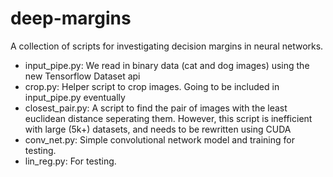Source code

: # deep-margins
A collection of scripts for investigating decision margins in neural networks.
* input_pipe.py: We read in binary data (cat and dog images) using the new Tensorflow Dataset api
* crop.py: Helper script to crop images. Going to be included in input_pipe.py eventually
* closest_pair.py: A script to find the pair of images with the least euclidean distance seperating them. However, this script is inefficient with large (5k+) datasets, and needs to be rewritten using CUDA
* conv_net.py: Simple convolutional network model and training for testing.
* lin_reg.py: For testing.
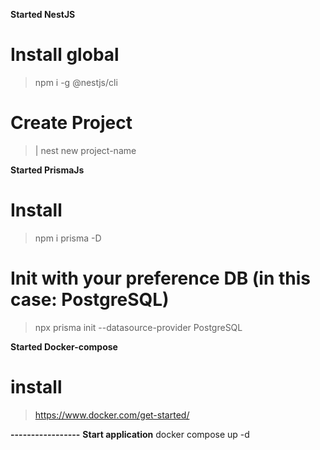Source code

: **Started NestJS**
# Install global
> npm i -g @nestjs/cli
# Create Project
>| nest new project-name

**Started PrismaJs**
# Install
>npm i prisma -D
# Init with your preference DB (in this case: PostgreSQL)
>npx prisma init --datasource-provider PostgreSQL

**Started Docker-compose**
# install
> https://www.docker.com/get-started/

**-----------------**
**Start application**
docker compose up -d

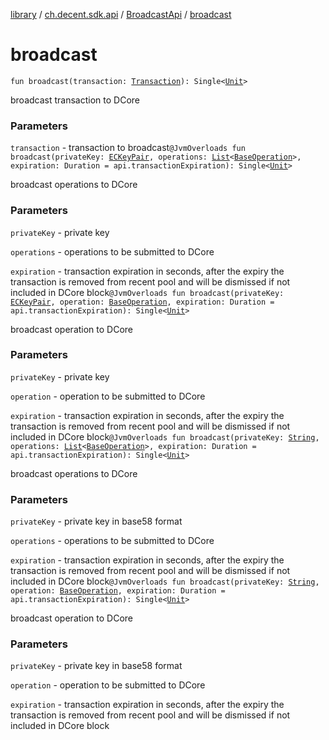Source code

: [library](../../index.md) / [ch.decent.sdk.api](../index.md) / [BroadcastApi](index.md) / [broadcast](./broadcast.md)

# broadcast

`fun broadcast(transaction: `[`Transaction`](../../ch.decent.sdk.model/-transaction/index.md)`): Single<`[`Unit`](https://kotlinlang.org/api/latest/jvm/stdlib/kotlin/-unit/index.html)`>`

broadcast transaction to DCore

### Parameters

`transaction` - transaction to broadcast`@JvmOverloads fun broadcast(privateKey: `[`ECKeyPair`](../../ch.decent.sdk.crypto/-e-c-key-pair/index.md)`, operations: `[`List`](https://kotlinlang.org/api/latest/jvm/stdlib/kotlin.collections/-list/index.html)`<`[`BaseOperation`](../../ch.decent.sdk.model.operation/-base-operation/index.md)`>, expiration: Duration = api.transactionExpiration): Single<`[`Unit`](https://kotlinlang.org/api/latest/jvm/stdlib/kotlin/-unit/index.html)`>`

broadcast operations to DCore

### Parameters

`privateKey` - private key

`operations` - operations to be submitted to DCore

`expiration` - transaction expiration in seconds, after the expiry the transaction is removed from recent pool and will be dismissed if not included in DCore block`@JvmOverloads fun broadcast(privateKey: `[`ECKeyPair`](../../ch.decent.sdk.crypto/-e-c-key-pair/index.md)`, operation: `[`BaseOperation`](../../ch.decent.sdk.model.operation/-base-operation/index.md)`, expiration: Duration = api.transactionExpiration): Single<`[`Unit`](https://kotlinlang.org/api/latest/jvm/stdlib/kotlin/-unit/index.html)`>`

broadcast operation to DCore

### Parameters

`privateKey` - private key

`operation` - operation to be submitted to DCore

`expiration` - transaction expiration in seconds, after the expiry the transaction is removed from recent pool and will be dismissed if not included in DCore block`@JvmOverloads fun broadcast(privateKey: `[`String`](https://kotlinlang.org/api/latest/jvm/stdlib/kotlin/-string/index.html)`, operations: `[`List`](https://kotlinlang.org/api/latest/jvm/stdlib/kotlin.collections/-list/index.html)`<`[`BaseOperation`](../../ch.decent.sdk.model.operation/-base-operation/index.md)`>, expiration: Duration = api.transactionExpiration): Single<`[`Unit`](https://kotlinlang.org/api/latest/jvm/stdlib/kotlin/-unit/index.html)`>`

broadcast operations to DCore

### Parameters

`privateKey` - private key in base58 format

`operations` - operations to be submitted to DCore

`expiration` - transaction expiration in seconds, after the expiry the transaction is removed from recent pool and will be dismissed if not included in DCore block`@JvmOverloads fun broadcast(privateKey: `[`String`](https://kotlinlang.org/api/latest/jvm/stdlib/kotlin/-string/index.html)`, operation: `[`BaseOperation`](../../ch.decent.sdk.model.operation/-base-operation/index.md)`, expiration: Duration = api.transactionExpiration): Single<`[`Unit`](https://kotlinlang.org/api/latest/jvm/stdlib/kotlin/-unit/index.html)`>`

broadcast operation to DCore

### Parameters

`privateKey` - private key in base58 format

`operation` - operation to be submitted to DCore

`expiration` - transaction expiration in seconds, after the expiry the transaction is removed from recent pool and will be dismissed if not included in DCore block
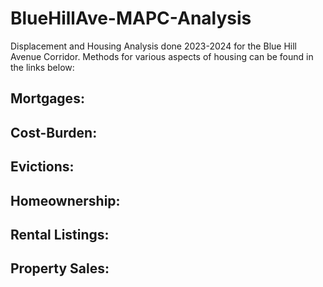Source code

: # BlueHillAve-MAPC-Analysis
Displacement and Housing Analysis done 2023-2024 for the Blue Hill Avenue Corridor. Methods for various aspects of housing can be found in the links below: 

## Mortgages: 
<a href="https://mapc.github.io/BlueHillAve-MAPC-Analysis/viz-HMDA.html"></a>

## Cost-Burden:
<a href= "https://mapc.github.io/BlueHillAve-MAPC-Analysis/viz-costburden.html"></a>

## Evictions:
<a href = "https://mapc.github.io/BlueHillAve-MAPC-Analysis/viz-evictions.html"></a>

## Homeownership:
<a href = "https://mapc.github.io/BlueHillAve-MAPC-Analysis/viz-homeownership.html"></a>

## Rental Listings:
<a href = "https://mapc.github.io/BlueHillAve-MAPC-Analysis/viz-rental-listings.html"></a>

## Property Sales: 
<a href = "https://mapc.github.io/BlueHillAve-MAPC-Analysis/viz-warren.html"><a/>
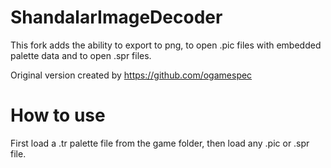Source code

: # ShandalarImageDecoder

This fork adds the ability to export to png, to open .pic files with embedded palette data and to open .spr files.

Original version created by https://github.com/ogamespec

# How to use

First load a .tr palette file from the game folder, then load any .pic or .spr file.
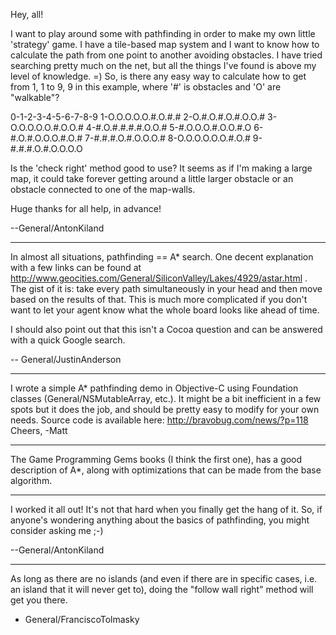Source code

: Hey, all!

I want to play around some with pathfinding in order to make my own little 'strategy' game. I have a tile-based map system and I want to know how to calculate the path from one point to another avoiding obstacles. I have tried searching pretty much on the net, but all the things I've found is above my level of knowledge. =)
So, is there any easy way to calculate how to get from 1, 1 to 9, 9 in this example, where '#' is obstacles and 'O' are "walkable"?

    
0-1-2-3-4-5-6-7-8-9
1-O.O.O.O.O.#.O.#.#
2-O.#.O.#.O.#.O.O.#
3-O.O.O.O.O.#.O.O.#
4-#.O.#.#.#.#.O.O.#
5-#.O.O.O.#.O.O.#.O
6-#.O.#.O.O.O.#.O.#
7-#.#.#.O.#.O.O.O.#
8-O.O.O.O.O.O.#.O.#
9-#.#.#.O.#.O.O.O.O



Is the 'check right' method good to use? It seems as if I'm making a large map, it could take forever getting around a little larger obstacle or an obstacle connected to one of the map-walls.


Huge thanks for all help, in advance!

--General/AntonKiland

----

In almost all situations, pathfinding == A* search. One decent explanation with a few links can be found at http://www.geocities.com/General/SiliconValley/Lakes/4929/astar.html . The gist of it is: take every path simultaneously in your head and then move based on the results of that. This is much more complicated if you don't want to let your agent know what the whole board looks like ahead of time.

I should also point out that this isn't a Cocoa question and can be answered with a quick Google search.

-- General/JustinAnderson

----


I wrote a simple A* pathfinding demo in Objective-C using Foundation classes (General/NSMutableArray, etc.). It might be a bit inefficient in a few spots but it does the job, and should be pretty easy to modify for your own needs. Source code is available here:
http://bravobug.com/news/?p=118
Cheers, -Matt


----


The Game Programming Gems books (I think the first one), has a good description of A*, along with optimizations that can be made from the base algorithm.

----

I worked it all out! It's not that hard when you finally get the hang of it. So, if anyone's wondering anything about the basics of pathfinding, you might consider asking me ;-)

--General/AntonKiland

----

As long as there are no islands (and even if there are in specific cases, i.e. an island that it will never get to), doing the "follow wall right" method will get you there.

- General/FranciscoTolmasky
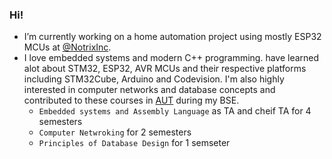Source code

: ### Hi!
- I’m currently working on a home automation project using mostly ESP32 MCUs at <a href="https://github.com/NotrixInc"> @NotrixInc<a/>. 
- I love embedded systems and modern C++ programming. have learned alot about STM32, ESP32, AVR MCUs and their respective platforms including STM32Cube, Arduino and Codevision. I'm also highly interested in computer networks and database concepts and contributed to these courses in <a href="https://aut.ac.ir/en/">AUT</a> during my BSE.
  - `Embedded systems and Assembly Language` as TA and cheif TA for 4 semesters
  - `Computer Netwroking` for 2 semesters
  - `Principles of Database Design` for 1 semseter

◆ ◆ ◆ ◆

**Task to carry out:**
Skip the pictures and transcribe the rest of the records exactly.

**Written reply:**
Source code

: # deep-margins
A collection of scripts for investigating decision margins in neural networks.
* input_pipe.py: We read in binary data (cat and dog images) using the new Tensorflow Dataset api
* crop.py: Helper script to crop images. Going to be included in input_pipe.py eventually
* closest_pair.py: A script to find the pair of images with the least euclidean distance seperating them. However, this script is inefficient with large (5k+) datasets, and needs to be rewritten using CUDA
* conv_net.py: Simple convolutional network model and training for testing.
* lin_reg.py: For testing.
Source code

: **Started NestJS**
# Install global
> npm i -g @nestjs/cli
# Create Project
>| nest new project-name

**Started PrismaJs**
# Install
>npm i prisma -D
# Init with your preference DB (in this case: PostgreSQL)
>npx prisma init --datasource-provider PostgreSQL

**Started Docker-compose**
# install
> https://www.docker.com/get-started/

**-----------------**
**Start application**
docker compose up -d

Source code

: [library](../../index.md) / [ch.decent.sdk.api](../index.md) / [BroadcastApi](index.md) / [broadcast](./broadcast.md)

# broadcast

`fun broadcast(transaction: `[`Transaction`](../../ch.decent.sdk.model/-transaction/index.md)`): Single<`[`Unit`](https://kotlinlang.org/api/latest/jvm/stdlib/kotlin/-unit/index.html)`>`

broadcast transaction to DCore

### Parameters

`transaction` - transaction to broadcast`@JvmOverloads fun broadcast(privateKey: `[`ECKeyPair`](../../ch.decent.sdk.crypto/-e-c-key-pair/index.md)`, operations: `[`List`](https://kotlinlang.org/api/latest/jvm/stdlib/kotlin.collections/-list/index.html)`<`[`BaseOperation`](../../ch.decent.sdk.model.operation/-base-operation/index.md)`>, expiration: Duration = api.transactionExpiration): Single<`[`Unit`](https://kotlinlang.org/api/latest/jvm/stdlib/kotlin/-unit/index.html)`>`

broadcast operations to DCore

### Parameters

`privateKey` - private key

`operations` - operations to be submitted to DCore

`expiration` - transaction expiration in seconds, after the expiry the transaction is removed from recent pool and will be dismissed if not included in DCore block`@JvmOverloads fun broadcast(privateKey: `[`ECKeyPair`](../../ch.decent.sdk.crypto/-e-c-key-pair/index.md)`, operation: `[`BaseOperation`](../../ch.decent.sdk.model.operation/-base-operation/index.md)`, expiration: Duration = api.transactionExpiration): Single<`[`Unit`](https://kotlinlang.org/api/latest/jvm/stdlib/kotlin/-unit/index.html)`>`

broadcast operation to DCore

### Parameters

`privateKey` - private key

`operation` - operation to be submitted to DCore

`expiration` - transaction expiration in seconds, after the expiry the transaction is removed from recent pool and will be dismissed if not included in DCore block`@JvmOverloads fun broadcast(privateKey: `[`String`](https://kotlinlang.org/api/latest/jvm/stdlib/kotlin/-string/index.html)`, operations: `[`List`](https://kotlinlang.org/api/latest/jvm/stdlib/kotlin.collections/-list/index.html)`<`[`BaseOperation`](../../ch.decent.sdk.model.operation/-base-operation/index.md)`>, expiration: Duration = api.transactionExpiration): Single<`[`Unit`](https://kotlinlang.org/api/latest/jvm/stdlib/kotlin/-unit/index.html)`>`

broadcast operations to DCore

### Parameters

`privateKey` - private key in base58 format

`operations` - operations to be submitted to DCore

`expiration` - transaction expiration in seconds, after the expiry the transaction is removed from recent pool and will be dismissed if not included in DCore block`@JvmOverloads fun broadcast(privateKey: `[`String`](https://kotlinlang.org/api/latest/jvm/stdlib/kotlin/-string/index.html)`, operation: `[`BaseOperation`](../../ch.decent.sdk.model.operation/-base-operation/index.md)`, expiration: Duration = api.transactionExpiration): Single<`[`Unit`](https://kotlinlang.org/api/latest/jvm/stdlib/kotlin/-unit/index.html)`>`

broadcast operation to DCore

### Parameters

`privateKey` - private key in base58 format

`operation` - operation to be submitted to DCore

`expiration` - transaction expiration in seconds, after the expiry the transaction is removed from recent pool and will be dismissed if not included in DCore block
Source code

: # BlueHillAve-MAPC-Analysis
Displacement and Housing Analysis done 2023-2024 for the Blue Hill Avenue Corridor. Methods for various aspects of housing can be found in the links below: 

## Mortgages: 
<a href="https://mapc.github.io/BlueHillAve-MAPC-Analysis/viz-HMDA.html"></a>

## Cost-Burden:
<a href= "https://mapc.github.io/BlueHillAve-MAPC-Analysis/viz-costburden.html"></a>

## Evictions:
<a href = "https://mapc.github.io/BlueHillAve-MAPC-Analysis/viz-evictions.html"></a>

## Homeownership:
<a href = "https://mapc.github.io/BlueHillAve-MAPC-Analysis/viz-homeownership.html"></a>

## Rental Listings:
<a href = "https://mapc.github.io/BlueHillAve-MAPC-Analysis/viz-rental-listings.html"></a>

## Property Sales: 
<a href = "https://mapc.github.io/BlueHillAve-MAPC-Analysis/viz-warren.html"><a/>
Source code

: # ShandalarImageDecoder

This fork adds the ability to export to png, to open .pic files with embedded palette data and to open .spr files.

Original version created by https://github.com/ogamespec

# How to use

First load a .tr palette file from the game folder, then load any .pic or .spr file.
Source code

: Hey, all!

I want to play around some with pathfinding in order to make my own little 'strategy' game. I have a tile-based map system and I want to know how to calculate the path from one point to another avoiding obstacles. I have tried searching pretty much on the net, but all the things I've found is above my level of knowledge. =)
So, is there any easy way to calculate how to get from 1, 1 to 9, 9 in this example, where '#' is obstacles and 'O' are "walkable"?

    
0-1-2-3-4-5-6-7-8-9
1-O.O.O.O.O.#.O.#.#
2-O.#.O.#.O.#.O.O.#
3-O.O.O.O.O.#.O.O.#
4-#.O.#.#.#.#.O.O.#
5-#.O.O.O.#.O.O.#.O
6-#.O.#.O.O.O.#.O.#
7-#.#.#.O.#.O.O.O.#
8-O.O.O.O.O.O.#.O.#
9-#.#.#.O.#.O.O.O.O



Is the 'check right' method good to use? It seems as if I'm making a large map, it could take forever getting around a little larger obstacle or an obstacle connected to one of the map-walls.


Huge thanks for all help, in advance!

--General/AntonKiland

----

In almost all situations, pathfinding == A* search. One decent explanation with a few links can be found at http://www.geocities.com/General/SiliconValley/Lakes/4929/astar.html . The gist of it is: take every path simultaneously in your head and then move based on the results of that. This is much more complicated if you don't want to let your agent know what the whole board looks like ahead of time.

I should also point out that this isn't a Cocoa question and can be answered with a quick Google search.

-- General/JustinAnderson

----


I wrote a simple A* pathfinding demo in Objective-C using Foundation classes (General/NSMutableArray, etc.). It might be a bit inefficient in a few spots but it does the job, and should be pretty easy to modify for your own needs. Source code is available here:
http://bravobug.com/news/?p=118
Cheers, -Matt


----


The Game Programming Gems books (I think the first one), has a good description of A*, along with optimizations that can be made from the base algorithm.

----

I worked it all out! It's not that hard when you finally get the hang of it. So, if anyone's wondering anything about the basics of pathfinding, you might consider asking me ;-)

--General/AntonKiland

----

As long as there are no islands (and even if there are in specific cases, i.e. an island that it will never get to), doing the "follow wall right" method will get you there.

- General/FranciscoTolmasky
Source code

: ### Hi!
- I’m currently working on a home automation project using mostly ESP32 MCUs at <a href="https://github.com/NotrixInc"> @NotrixInc<a/>. 
- I love embedded systems and modern C++ programming. have learned alot about STM32, ESP32, AVR MCUs and their respective platforms including STM32Cube, Arduino and Codevision. I'm also highly interested in computer networks and database concepts and contributed to these courses in <a href="https://aut.ac.ir/en/">AUT</a> during my BSE.
  - `Embedded systems and Assembly Language` as TA and cheif TA for 4 semesters
  - `Computer Netwroking` for 2 semesters
  - `Principles of Database Design` for 1 semseter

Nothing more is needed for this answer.